In the work of rebuilding a vibrantly strong personality on the foundation stone that is the spirit within, God is our constant source of inspiration and support. He is aided in the world of spiritual life by the Communion of Saints and the vast Ministry of Angels, of whose existence Elisha was able to enlighten those timid souls who accompanied him in his cleansing mission (2 Kgs. 6:17), and who are with us now also even when our spiritual blindness occludes them from our immediate vision. The counsellor and therapist is a tangible representative of this great concourse of heavenly intelligence, and he can aid mightily in bringing the divine light and wisdom to bear on all immediate human problems. But in the end the client has to commit himself to enter the promised land of freedom and shared responsibility, and this means turning away from the sloth and vicious attitudes of the past and entering by a path of devotion and obedience into a new life. This is to be the forerunner of eternal fellowship with all that exists in God's creative love. The disciplined life that is the only effective way to durable freedom involves firstly the inner way to a knowledge of God from Whom all freedom comes. Then comes the second part that concerns the individual life of mind and body. All is consummated in the third part which concentrates its work in relationships with other people. Thus the life of spiritual discipline consists of contemplation, ascetic living and purity of relationships. First comes the love of God, then the loving discipline of oneself, and finally service to our neighbours, who, as Jesus reminds us in the Parable of the Good Samaritan, include everyone in immediate relationship with us.

The greatest act of human discipline is also its most sublime: a direct confrontation in silence with the hidden face of God. This is contemplation, which is the zenith of worship. The basis of worship is giving up everything we have for the beloved; in essence this means self-renunciation, for each of us is unique in essence and therefore irreplaceable. Our uniqueness is the measure of love that the Creator has bestowed on us; our self giving to Him is the measure of the love received by us from Him which we now give back, flavoured by our unique presence enhanced by the spiritual growth which has made that presence a valuable asset to the world. To contemplate God is to be still before Him with a clear mind and an attentive will. 'Speak, Lord; thy servant hears thee' (1 Sam. 3:9-10). In the silence the Holy Spirit penetrates the psyche, cleansing the rational faculty and purifying the emotions until the physical body is itself renewed and healed. Contemplation is both the heart of prayer and its zenith; it is both the precondition for inner conversation with God and the end of that conversation. When we are in one-pointed silent communion with God we can speak to Him of our sins, our requests, and our concern for other people. These prayers of confession, petition and intercession bring our own condition and that of the wider world into sharp inner focus, and as we pray so we give our souls and bodies to God as a living sacrifice for the sake of all the world. We know in that state of self-giving that we are all parts of the one body, and that as we become filled with God's Spirit, so we can give that Spirit to all around us whether in our daily work or in our silent prayer, which should continue without ceasing if, we are living the risen life with Christ. This is indeed the supreme act of spiritual discipline; on it depends not only our effectiveness as counsellors, but also the health and usefulness of our own mind and body.
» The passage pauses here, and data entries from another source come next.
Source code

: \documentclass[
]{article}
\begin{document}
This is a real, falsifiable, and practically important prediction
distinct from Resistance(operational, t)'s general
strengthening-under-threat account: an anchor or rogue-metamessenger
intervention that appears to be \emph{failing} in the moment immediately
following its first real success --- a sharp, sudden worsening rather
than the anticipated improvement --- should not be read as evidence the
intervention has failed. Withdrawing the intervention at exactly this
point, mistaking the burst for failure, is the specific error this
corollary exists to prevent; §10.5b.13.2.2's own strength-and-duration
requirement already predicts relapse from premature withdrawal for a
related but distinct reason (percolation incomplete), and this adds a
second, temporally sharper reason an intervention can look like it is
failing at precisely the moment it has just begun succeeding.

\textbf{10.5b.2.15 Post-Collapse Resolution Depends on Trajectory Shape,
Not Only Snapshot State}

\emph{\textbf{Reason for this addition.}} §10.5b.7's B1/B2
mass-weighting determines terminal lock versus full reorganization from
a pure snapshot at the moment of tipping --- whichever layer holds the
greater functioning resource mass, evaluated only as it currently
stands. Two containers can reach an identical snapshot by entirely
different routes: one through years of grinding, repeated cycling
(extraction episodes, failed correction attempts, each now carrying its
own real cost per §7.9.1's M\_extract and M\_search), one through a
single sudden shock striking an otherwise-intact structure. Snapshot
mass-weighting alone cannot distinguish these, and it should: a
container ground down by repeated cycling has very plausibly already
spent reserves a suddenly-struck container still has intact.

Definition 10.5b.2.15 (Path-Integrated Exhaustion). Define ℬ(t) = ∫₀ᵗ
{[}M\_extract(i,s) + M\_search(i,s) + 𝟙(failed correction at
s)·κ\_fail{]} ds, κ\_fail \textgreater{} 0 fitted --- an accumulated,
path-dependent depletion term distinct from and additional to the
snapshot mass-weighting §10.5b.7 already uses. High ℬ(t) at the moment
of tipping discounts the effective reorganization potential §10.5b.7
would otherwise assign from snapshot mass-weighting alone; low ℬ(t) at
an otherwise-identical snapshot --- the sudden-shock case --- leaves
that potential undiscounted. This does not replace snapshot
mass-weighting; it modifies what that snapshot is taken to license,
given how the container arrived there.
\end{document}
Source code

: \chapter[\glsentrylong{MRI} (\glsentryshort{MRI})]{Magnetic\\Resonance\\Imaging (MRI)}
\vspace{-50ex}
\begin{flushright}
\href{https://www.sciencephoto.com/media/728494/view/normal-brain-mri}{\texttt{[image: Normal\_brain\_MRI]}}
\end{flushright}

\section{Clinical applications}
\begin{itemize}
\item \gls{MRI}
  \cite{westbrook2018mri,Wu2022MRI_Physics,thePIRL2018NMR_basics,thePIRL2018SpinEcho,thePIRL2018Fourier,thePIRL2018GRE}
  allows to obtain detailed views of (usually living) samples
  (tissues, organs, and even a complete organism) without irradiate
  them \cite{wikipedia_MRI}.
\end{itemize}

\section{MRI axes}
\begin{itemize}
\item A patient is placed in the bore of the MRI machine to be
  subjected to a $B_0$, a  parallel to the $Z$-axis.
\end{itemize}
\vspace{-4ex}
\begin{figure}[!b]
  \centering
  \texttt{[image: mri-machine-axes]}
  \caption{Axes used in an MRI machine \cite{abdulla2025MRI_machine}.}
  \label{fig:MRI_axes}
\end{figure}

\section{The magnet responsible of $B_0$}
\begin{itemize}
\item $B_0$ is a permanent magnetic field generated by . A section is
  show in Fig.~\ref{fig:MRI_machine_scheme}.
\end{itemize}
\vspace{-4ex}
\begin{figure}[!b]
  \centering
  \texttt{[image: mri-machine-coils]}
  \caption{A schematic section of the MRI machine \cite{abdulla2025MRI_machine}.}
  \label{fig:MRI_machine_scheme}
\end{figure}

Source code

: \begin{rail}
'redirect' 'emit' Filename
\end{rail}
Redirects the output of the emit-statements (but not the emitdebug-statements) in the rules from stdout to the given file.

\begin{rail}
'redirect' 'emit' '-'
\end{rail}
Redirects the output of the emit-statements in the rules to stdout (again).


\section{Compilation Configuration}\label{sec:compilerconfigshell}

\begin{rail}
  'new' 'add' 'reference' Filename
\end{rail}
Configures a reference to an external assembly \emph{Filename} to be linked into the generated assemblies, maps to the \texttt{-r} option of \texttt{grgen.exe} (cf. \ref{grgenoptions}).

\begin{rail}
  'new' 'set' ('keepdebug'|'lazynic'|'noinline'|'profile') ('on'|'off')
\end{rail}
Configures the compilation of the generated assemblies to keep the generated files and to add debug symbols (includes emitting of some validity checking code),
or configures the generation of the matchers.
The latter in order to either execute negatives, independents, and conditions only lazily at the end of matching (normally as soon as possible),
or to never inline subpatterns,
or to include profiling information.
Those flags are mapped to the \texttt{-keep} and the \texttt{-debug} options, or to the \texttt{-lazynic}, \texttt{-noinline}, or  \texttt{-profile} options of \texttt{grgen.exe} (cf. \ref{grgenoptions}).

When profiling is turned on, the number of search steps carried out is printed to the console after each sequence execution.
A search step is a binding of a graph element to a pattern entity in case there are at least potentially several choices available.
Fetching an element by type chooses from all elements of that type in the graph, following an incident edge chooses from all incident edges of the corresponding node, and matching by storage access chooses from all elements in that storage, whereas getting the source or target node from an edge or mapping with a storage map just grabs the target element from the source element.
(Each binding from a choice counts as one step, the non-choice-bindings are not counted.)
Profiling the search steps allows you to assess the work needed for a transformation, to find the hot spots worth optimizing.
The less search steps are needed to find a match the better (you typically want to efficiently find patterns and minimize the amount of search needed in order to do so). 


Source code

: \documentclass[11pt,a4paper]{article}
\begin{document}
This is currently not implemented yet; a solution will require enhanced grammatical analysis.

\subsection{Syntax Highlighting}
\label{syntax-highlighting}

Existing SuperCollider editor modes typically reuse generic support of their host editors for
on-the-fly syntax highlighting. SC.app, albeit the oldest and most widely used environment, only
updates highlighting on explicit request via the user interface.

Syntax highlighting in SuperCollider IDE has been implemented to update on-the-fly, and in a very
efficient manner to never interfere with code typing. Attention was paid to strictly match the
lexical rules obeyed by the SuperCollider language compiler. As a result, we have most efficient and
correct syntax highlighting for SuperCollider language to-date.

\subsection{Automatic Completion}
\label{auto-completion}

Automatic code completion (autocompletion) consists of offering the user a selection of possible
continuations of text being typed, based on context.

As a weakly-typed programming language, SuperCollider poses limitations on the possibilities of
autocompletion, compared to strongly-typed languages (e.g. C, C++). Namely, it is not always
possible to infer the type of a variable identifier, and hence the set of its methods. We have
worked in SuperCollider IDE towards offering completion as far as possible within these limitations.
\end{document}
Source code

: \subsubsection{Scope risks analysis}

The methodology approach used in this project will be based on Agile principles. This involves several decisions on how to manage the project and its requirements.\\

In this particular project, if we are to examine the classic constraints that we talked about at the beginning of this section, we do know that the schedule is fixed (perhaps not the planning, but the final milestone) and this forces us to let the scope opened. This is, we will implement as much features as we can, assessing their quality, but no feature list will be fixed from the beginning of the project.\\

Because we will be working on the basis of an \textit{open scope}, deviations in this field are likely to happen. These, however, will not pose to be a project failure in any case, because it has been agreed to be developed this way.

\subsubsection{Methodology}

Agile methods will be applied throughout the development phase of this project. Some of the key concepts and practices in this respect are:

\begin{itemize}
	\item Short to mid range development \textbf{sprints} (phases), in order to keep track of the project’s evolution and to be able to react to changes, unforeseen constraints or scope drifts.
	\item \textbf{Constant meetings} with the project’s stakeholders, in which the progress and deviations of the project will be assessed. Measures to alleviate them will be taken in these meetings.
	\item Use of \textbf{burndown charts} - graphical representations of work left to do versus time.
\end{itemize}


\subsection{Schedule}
The life of asceticism is not to be confused with self-torture, when our bodies are mortified for the sake of our souls, allegedly for the good of mankind or our place in the life beyond death. It is, on the contrary, one in which the spirit is alive and vibrant in the personality, so that every disposition of the natural order around us is seen to be invested with new glory and countless possibilities. The ascetic is the spiritual athlete; he trains the body and mind so that they can assist him in his efforts to attain full spiritual mastery. Usually the body is an inert, though voluptuous, incubus to spiritual growth; in this we remember Jesus' words, 'Therefore I bid you put away anxious thoughts about food and drink to keep you alive, and clothes to cover your body. Surely life is more than food, the body more than clothes' (Matt. 6:25). This great counsel of perfect living becomes practical when our minds are lifted up to the hills of aspiration where we may commune with God. In that state of spiritual existence the need for elaborate meals and expensive clothes evaporates. In a barely tangible way the body is filled with something much more essential to its needs even than food. This is the Holy Spirit, and when He is fully with us, our dietary needs are met in that quantity which is best for our health. It is well-known that the affluent tend to eat unwisely and far too much, and that overeating can have very serious effects on the general health, especially of older people, often leading to premature death. When the spirit directs the personality under the guidance of God's Spirit, the body is disciplined in the same way in that the reason is properly focused and the emotions are calmed and channelled into productive avenues of service and understanding.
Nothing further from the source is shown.